Data extracted from a collection
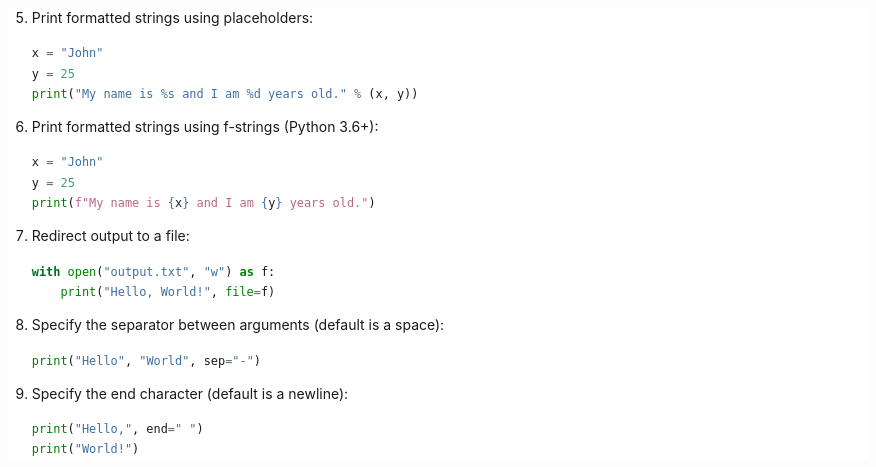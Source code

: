 5.  Print formatted strings using placeholders:
    
    ```python
    x = "John"
    y = 25
    print("My name is %s and I am %d years old." % (x, y))
    ```
    
6.  Print formatted strings using f-strings (Python 3.6+):
    
    ```python
    x = "John"
    y = 25
    print(f"My name is {x} and I am {y} years old.")
    ```
    
7.  Redirect output to a file:
    
    ```python
    with open("output.txt", "w") as f:
        print("Hello, World!", file=f)
    ```
    
8.  Specify the separator between arguments (default is a space):
    
    ```python
    print("Hello", "World", sep="-")
    ```
    
9.  Specify the end character (default is a newline):
    
    ```python
    print("Hello,", end=" ")
    print("World!")
    ```
    

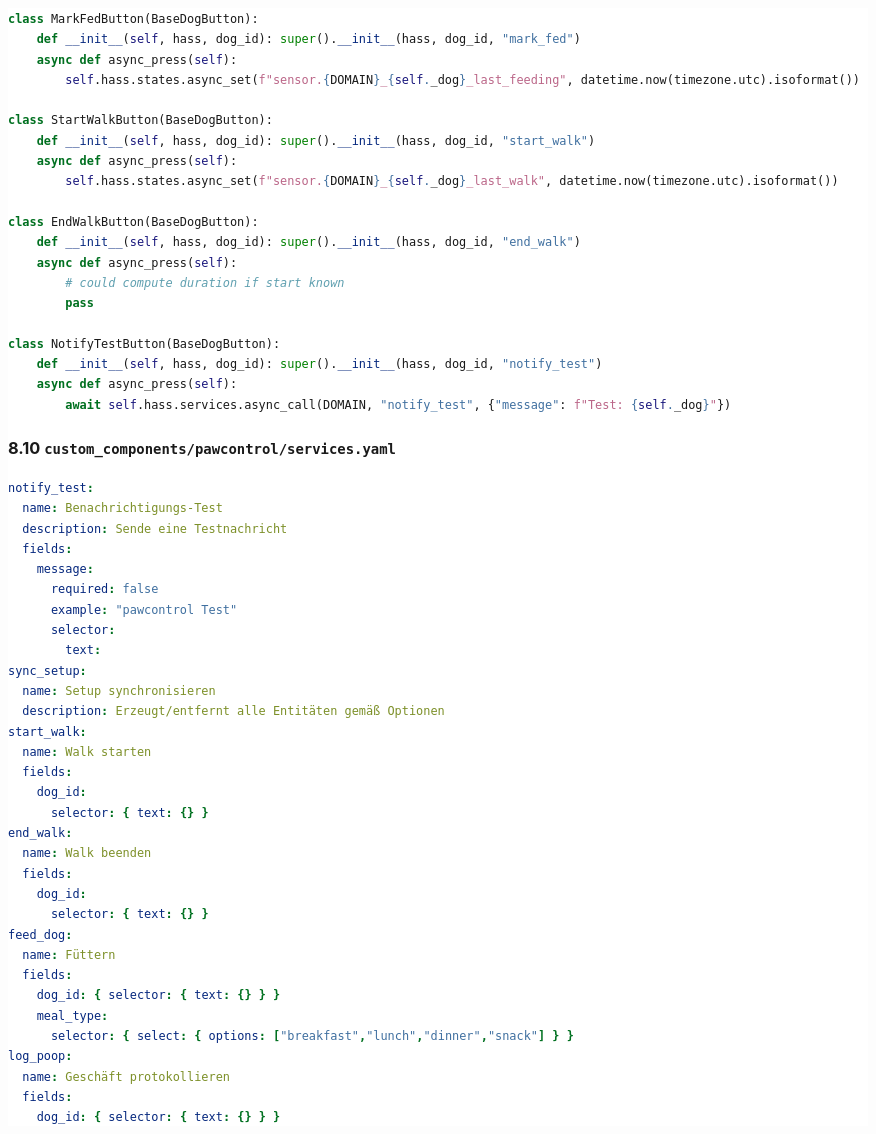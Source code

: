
 ```python
class MarkFedButton(BaseDogButton):
    def __init__(self, hass, dog_id): super().__init__(hass, dog_id, "mark_fed")
    async def async_press(self):
        self.hass.states.async_set(f"sensor.{DOMAIN}_{self._dog}_last_feeding", datetime.now(timezone.utc).isoformat())

class StartWalkButton(BaseDogButton):
    def __init__(self, hass, dog_id): super().__init__(hass, dog_id, "start_walk")
    async def async_press(self):
        self.hass.states.async_set(f"sensor.{DOMAIN}_{self._dog}_last_walk", datetime.now(timezone.utc).isoformat())

class EndWalkButton(BaseDogButton):
    def __init__(self, hass, dog_id): super().__init__(hass, dog_id, "end_walk")
    async def async_press(self):
        # could compute duration if start known
        pass

class NotifyTestButton(BaseDogButton):
    def __init__(self, hass, dog_id): super().__init__(hass, dog_id, "notify_test")
    async def async_press(self):
        await self.hass.services.async_call(DOMAIN, "notify_test", {"message": f"Test: {self._dog}"})
```

### 8.10 `custom_components/pawcontrol/services.yaml`
```yaml
notify_test:
  name: Benachrichtigungs-Test
  description: Sende eine Testnachricht
  fields:
    message:
      required: false
      example: "pawcontrol Test"
      selector:
        text:
sync_setup:
  name: Setup synchronisieren
  description: Erzeugt/entfernt alle Entitäten gemäß Optionen
start_walk:
  name: Walk starten
  fields:
    dog_id:
      selector: { text: {} }
end_walk:
  name: Walk beenden
  fields:
    dog_id:
      selector: { text: {} }
feed_dog:
  name: Füttern
  fields:
    dog_id: { selector: { text: {} } }
    meal_type:
      selector: { select: { options: ["breakfast","lunch","dinner","snack"] } }
log_poop:
  name: Geschäft protokollieren
  fields:
    dog_id: { selector: { text: {} } }
```
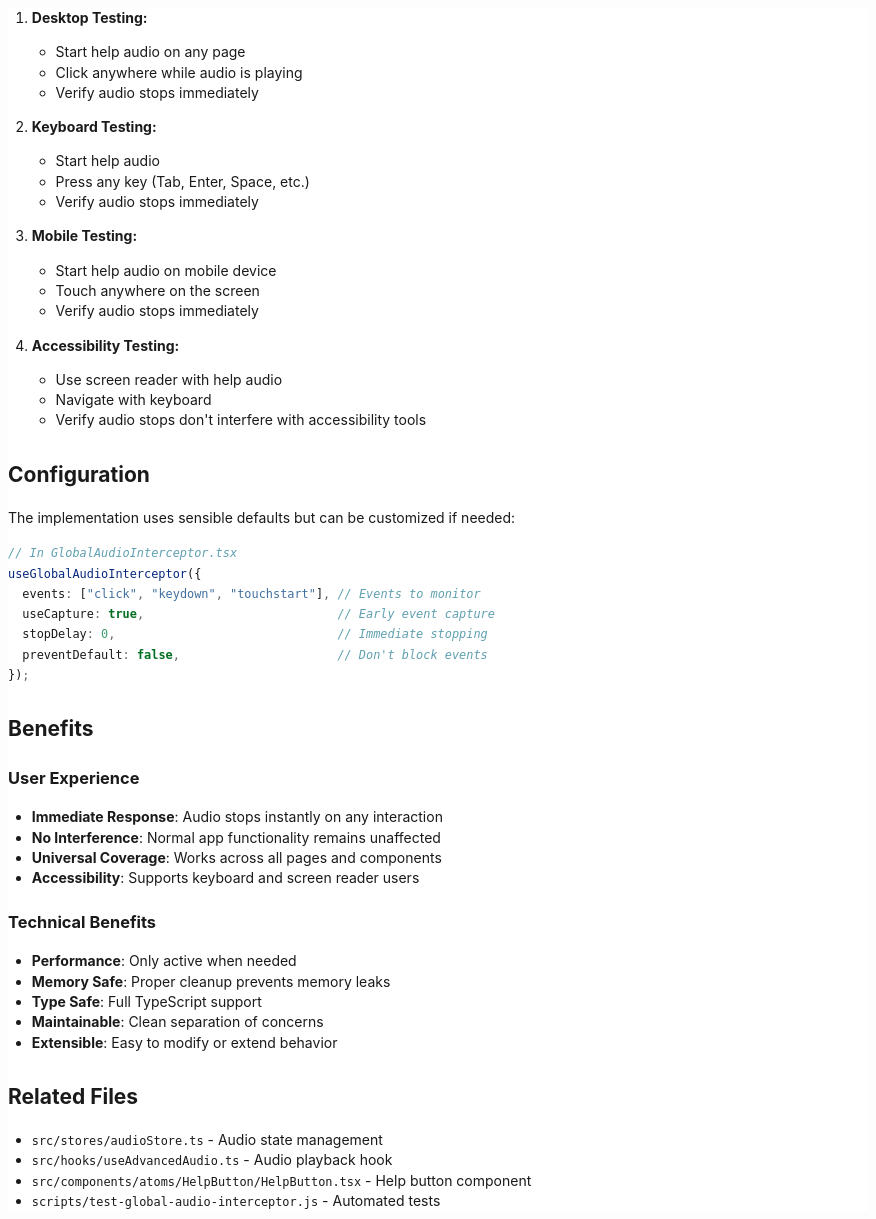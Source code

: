 1. **Desktop Testing:**
   - Start help audio on any page
   - Click anywhere while audio is playing
   - Verify audio stops immediately

2. **Keyboard Testing:**
   - Start help audio
   - Press any key (Tab, Enter, Space, etc.)
   - Verify audio stops immediately

3. **Mobile Testing:**
   - Start help audio on mobile device
   - Touch anywhere on the screen
   - Verify audio stops immediately

4. **Accessibility Testing:**
   - Use screen reader with help audio
   - Navigate with keyboard
   - Verify audio stops don't interfere with accessibility tools

## Configuration

The implementation uses sensible defaults but can be customized if needed:

```typescript
// In GlobalAudioInterceptor.tsx
useGlobalAudioInterceptor({
  events: ["click", "keydown", "touchstart"], // Events to monitor
  useCapture: true,                           // Early event capture
  stopDelay: 0,                               // Immediate stopping
  preventDefault: false,                      // Don't block events
});
```

## Benefits

### User Experience
- **Immediate Response**: Audio stops instantly on any interaction
- **No Interference**: Normal app functionality remains unaffected
- **Universal Coverage**: Works across all pages and components
- **Accessibility**: Supports keyboard and screen reader users

### Technical Benefits
- **Performance**: Only active when needed
- **Memory Safe**: Proper cleanup prevents memory leaks
- **Type Safe**: Full TypeScript support
- **Maintainable**: Clean separation of concerns
- **Extensible**: Easy to modify or extend behavior

## Related Files

- `src/stores/audioStore.ts` - Audio state management
- `src/hooks/useAdvancedAudio.ts` - Audio playback hook
- `src/components/atoms/HelpButton/HelpButton.tsx` - Help button component
- `scripts/test-global-audio-interceptor.js` - Automated tests
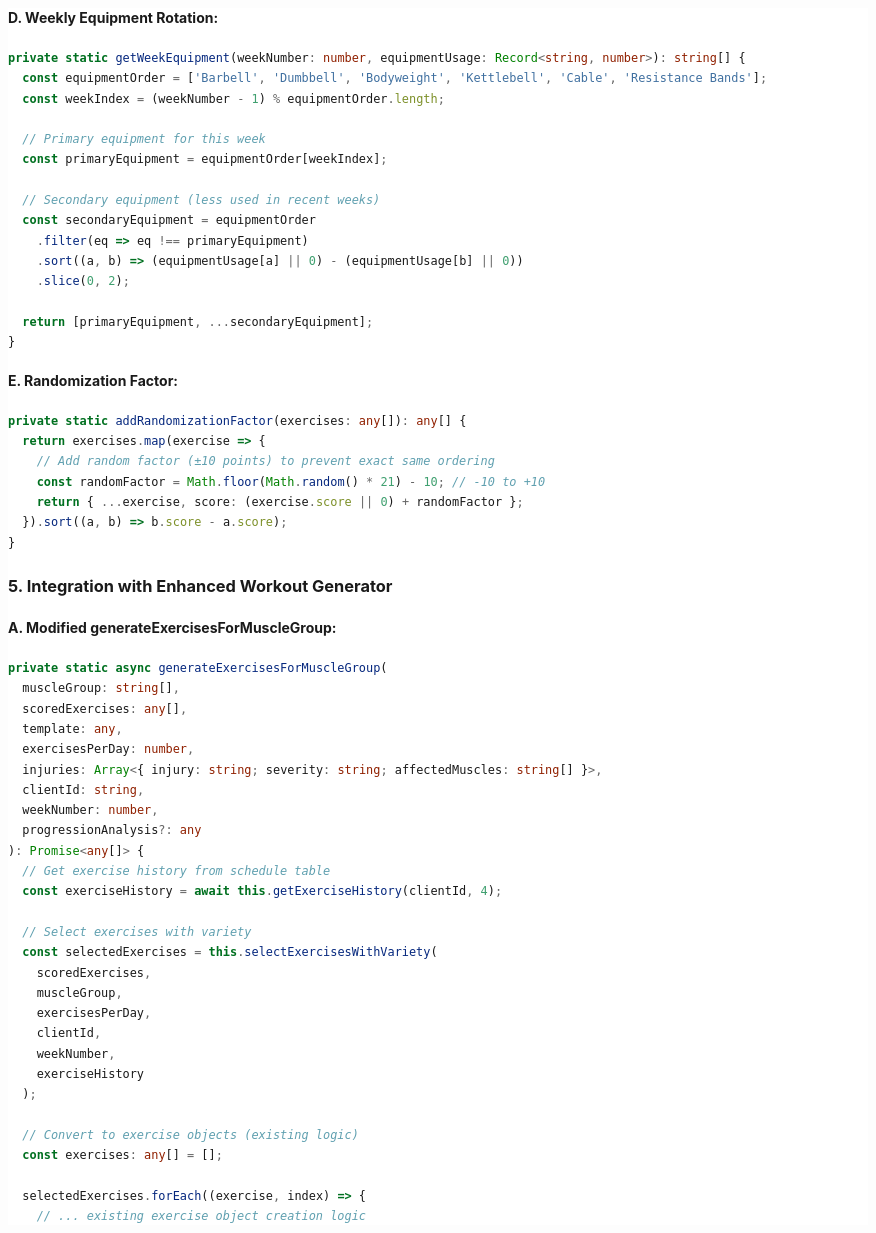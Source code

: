 #### **D. Weekly Equipment Rotation:**
```typescript
private static getWeekEquipment(weekNumber: number, equipmentUsage: Record<string, number>): string[] {
  const equipmentOrder = ['Barbell', 'Dumbbell', 'Bodyweight', 'Kettlebell', 'Cable', 'Resistance Bands'];
  const weekIndex = (weekNumber - 1) % equipmentOrder.length;
  
  // Primary equipment for this week
  const primaryEquipment = equipmentOrder[weekIndex];
  
  // Secondary equipment (less used in recent weeks)
  const secondaryEquipment = equipmentOrder
    .filter(eq => eq !== primaryEquipment)
    .sort((a, b) => (equipmentUsage[a] || 0) - (equipmentUsage[b] || 0))
    .slice(0, 2);
  
  return [primaryEquipment, ...secondaryEquipment];
}
```

#### **E. Randomization Factor:**
```typescript
private static addRandomizationFactor(exercises: any[]): any[] {
  return exercises.map(exercise => {
    // Add random factor (±10 points) to prevent exact same ordering
    const randomFactor = Math.floor(Math.random() * 21) - 10; // -10 to +10
    return { ...exercise, score: (exercise.score || 0) + randomFactor };
  }).sort((a, b) => b.score - a.score);
}
```

### **5. Integration with Enhanced Workout Generator**

#### **A. Modified generateExercisesForMuscleGroup:**
```typescript
private static async generateExercisesForMuscleGroup(
  muscleGroup: string[],
  scoredExercises: any[],
  template: any,
  exercisesPerDay: number,
  injuries: Array<{ injury: string; severity: string; affectedMuscles: string[] }>,
  clientId: string,
  weekNumber: number,
  progressionAnalysis?: any
): Promise<any[]> {
  // Get exercise history from schedule table
  const exerciseHistory = await this.getExerciseHistory(clientId, 4);
  
  // Select exercises with variety
  const selectedExercises = this.selectExercisesWithVariety(
    scoredExercises,
    muscleGroup,
    exercisesPerDay,
    clientId,
    weekNumber,
    exerciseHistory
  );
  
  // Convert to exercise objects (existing logic)
  const exercises: any[] = [];
  
  selectedExercises.forEach((exercise, index) => {
    // ... existing exercise object creation logic
```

» **TASK DESCRIPTION**:
Wherever the word "logic" appears in the data, return the whole line.

» **EXPECTED ANSWER**:
  // Convert to exercise objects (existing logic)
    // ... existing exercise object creation logic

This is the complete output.